Case Report: PIK3CA Somatic Mutation Leading to Klippel Trenaunay Syndrome and Multiple Tumors

Overview

Journal Front Genet

Date 2023 Sep 4

PMID 37662840

Authors

Viola Bianca Serio

Maria Palmieri

Simona Innamorato

Lorenzo Loberti

Chiara Fallerini

Francesca Ariani

Enrica Antolini

Jasmine Covarelli

Massimo Vaghi

Elisa Frullanti

Alessandra Renieri

Anna Maria Pinto

Affiliations

Soon will be listed here.

Abstract

We report a case of Klippel Trenaunay Syndrome that was monitored both clinically and molecularly over a period of 9 years. A somatic mosaic mutation of (p(E545G)) was identified using both cfDNA NGS liquid biopsy and tissue biopsy. At the age of 56, due to intervening clonal mutations in background, she developed a squamous cell carcinoma in the right affected leg which was treated surgically. Nine years later, lung bilateral adenocarcinoma arose on mutated tissues supported by different clonal mutations.
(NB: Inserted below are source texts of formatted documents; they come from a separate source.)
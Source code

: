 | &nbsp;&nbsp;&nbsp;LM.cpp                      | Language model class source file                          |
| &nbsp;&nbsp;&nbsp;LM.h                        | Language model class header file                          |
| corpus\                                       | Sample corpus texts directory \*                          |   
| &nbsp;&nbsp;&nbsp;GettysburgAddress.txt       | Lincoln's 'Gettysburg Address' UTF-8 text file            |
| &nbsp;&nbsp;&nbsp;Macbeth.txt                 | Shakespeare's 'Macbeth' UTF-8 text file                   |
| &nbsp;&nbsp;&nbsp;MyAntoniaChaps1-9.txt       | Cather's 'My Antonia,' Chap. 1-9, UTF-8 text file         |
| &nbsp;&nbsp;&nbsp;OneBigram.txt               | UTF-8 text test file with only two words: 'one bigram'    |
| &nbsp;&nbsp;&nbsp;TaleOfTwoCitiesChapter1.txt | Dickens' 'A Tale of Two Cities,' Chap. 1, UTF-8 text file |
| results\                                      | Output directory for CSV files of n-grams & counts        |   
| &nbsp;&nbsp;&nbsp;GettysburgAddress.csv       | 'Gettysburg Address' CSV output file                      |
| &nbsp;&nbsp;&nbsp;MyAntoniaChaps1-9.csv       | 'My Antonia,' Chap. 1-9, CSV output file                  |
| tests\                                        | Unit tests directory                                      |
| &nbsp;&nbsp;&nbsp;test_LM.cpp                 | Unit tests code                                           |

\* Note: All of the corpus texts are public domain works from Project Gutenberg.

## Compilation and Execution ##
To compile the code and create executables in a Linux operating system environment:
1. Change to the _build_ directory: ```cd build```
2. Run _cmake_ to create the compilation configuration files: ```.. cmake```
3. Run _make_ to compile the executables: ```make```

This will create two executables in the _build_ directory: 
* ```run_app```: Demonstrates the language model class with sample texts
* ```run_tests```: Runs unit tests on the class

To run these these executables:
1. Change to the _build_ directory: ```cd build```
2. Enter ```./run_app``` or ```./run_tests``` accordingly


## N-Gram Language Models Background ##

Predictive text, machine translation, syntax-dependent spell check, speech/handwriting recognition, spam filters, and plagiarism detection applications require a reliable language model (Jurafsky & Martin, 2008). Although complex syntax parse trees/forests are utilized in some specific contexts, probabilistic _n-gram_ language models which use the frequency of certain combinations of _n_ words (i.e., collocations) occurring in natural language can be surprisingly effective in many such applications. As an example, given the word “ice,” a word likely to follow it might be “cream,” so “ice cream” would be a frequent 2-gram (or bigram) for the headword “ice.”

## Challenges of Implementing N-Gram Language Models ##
One year later, the patient died from metastases led by a new clone unresponsive to standard-of-care, immunotherapy-based. Our results highlight the presence of a molecular hallmark underlying neoplastic transformation that occurs upon an angiodysplastic process and support the view that mutated tissues must be treated as precancerous lesions. Importantly, they remark the effectiveness of combining cfDNA NGS liquid and tissue biopsies to monitor disease evolution as well as to identify aggressive clones targetable by tailored therapy, which is more efficient than conventional protocols.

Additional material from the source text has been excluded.